The market is a bit like the weather. We spend a lot of time talking about it, but the truth be told there’s not much we can do about it.
However, much as you can prepare for a wide range of climatic conditions, investors can prepare for various economic scenarios. It’s just a question of being humble about the clarity of your crystal ball and recognizing and compensating for certain behavioral instincts that can be injurious to our economic welfare.
Here are three ways you can put the odds in your favor for whatever the market throws your way.
Don’t Over Diversify
Diversification. It’s the only free lunch in investing. It’s guaranteed to reduce your risk, without necessarily reducing your returns. It’s the only responsible strategy in a world where you don’t have tomorrow’s Wall Street Journal today.
There are diminishing returns from diversification. Two positions cut your risk in half, three positions by another sixth, four positions by another twelfth, etc.
The extreme over diversification comes when you’re working with mutual funds. Most mutual funds have over 100 positions. With one fund, you’ve virtually eliminated the risk of a single stock blow up.

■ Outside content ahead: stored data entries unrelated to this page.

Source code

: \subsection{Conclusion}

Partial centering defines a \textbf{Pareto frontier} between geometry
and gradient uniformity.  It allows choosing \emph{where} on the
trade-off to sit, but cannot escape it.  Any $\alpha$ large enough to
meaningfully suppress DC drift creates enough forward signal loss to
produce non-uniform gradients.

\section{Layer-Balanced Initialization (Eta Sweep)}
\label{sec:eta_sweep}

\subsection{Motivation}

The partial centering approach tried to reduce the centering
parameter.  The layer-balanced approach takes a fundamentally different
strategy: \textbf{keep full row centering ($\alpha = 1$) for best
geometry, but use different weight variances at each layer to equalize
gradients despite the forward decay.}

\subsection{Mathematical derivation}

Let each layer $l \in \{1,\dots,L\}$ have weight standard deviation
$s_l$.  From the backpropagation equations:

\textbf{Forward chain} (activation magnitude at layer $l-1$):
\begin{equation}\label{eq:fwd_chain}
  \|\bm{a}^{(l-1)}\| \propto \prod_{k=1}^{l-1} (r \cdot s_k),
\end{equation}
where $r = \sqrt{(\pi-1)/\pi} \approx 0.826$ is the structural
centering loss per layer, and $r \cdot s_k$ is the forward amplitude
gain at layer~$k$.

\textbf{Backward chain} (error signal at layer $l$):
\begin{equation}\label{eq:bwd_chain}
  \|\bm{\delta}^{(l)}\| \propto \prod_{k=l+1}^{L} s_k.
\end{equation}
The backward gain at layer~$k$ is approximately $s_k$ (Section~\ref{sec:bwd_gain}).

The problem arises when you start adding funds to your portfolio the way you might add individual stocks. You’re not getting more diversification benefits; at best you can expect to mimic the market, because your portfolio is approaching holding everything in the market. There is no focus; one fund may be selling what another is buying. There are too many uncoordinated left hands and right hands.
Holding everything in the market is an index fund strategy. If you’ve turned your portfolio into one large index fund, you’re wasting your time paying high fees to star managers, the actions of which may well be cancelling one another out.
Avoid over diversification, particularly with mutual funds, or throw in the towel and select a low cost index fund.
Eschew Under Diversification
No one admits to being under diversified. Still, it happens time and time again. The most likely causes are attachment for your employer’s stock or stock received from a loved one.
There’s no doubt that the typical investor knows the business where she works best. That breeds confidence. However, it doesn’t justify an overweight position in that security.
We’ve seen over and over how even the C-suite was in the dark about its own business. Think AIG, Lehman, WorldCom, Enron, and Tyco. If senior management is clueless what hope do you have?
Remember, your job’s already at the risk of your employer’s health. Don’t add to the risk by holding stock in the employer, to say nothing of having it comprise too much of your nest egg.
The story is similar with stock received as a gift or inheritance from a family member. Although you don’t have your job at risk with the same company, too often the outsized exposure is rationalized because the family member admonished you to hold onto the stock. Or, you think it’s always been a family holding so it should stay that way. That type of justification doesn’t warrant failing to reduce your exposure and staying diversified.
Everybody wants to buy into a winning story, a manager that’s doing well, a favorable trend. Indeed, in most areas of business you keep adding resources to what’s working and subtracting from what’s not.
Investing is different, because what appears to be working will often be priced that way. In the markets, everything is generally priced according to the prevailing story. You won’t make money by paying top dollar or more for a story that’s already known to other investors.
It’s an unfortunate fact that few investors capture the returns of the average mutual fund. After the fund has turned high, investors stampede in, only to beat a hasty retreat when performance starts easing.
Consider that most investments are cyclical; reversion to the mean is the rule. Stick with quality investments, but buy them when shunned by the public, or simply out of favor. Ease up your buying or exit when the masses embrace them. Try to buy low, sell high.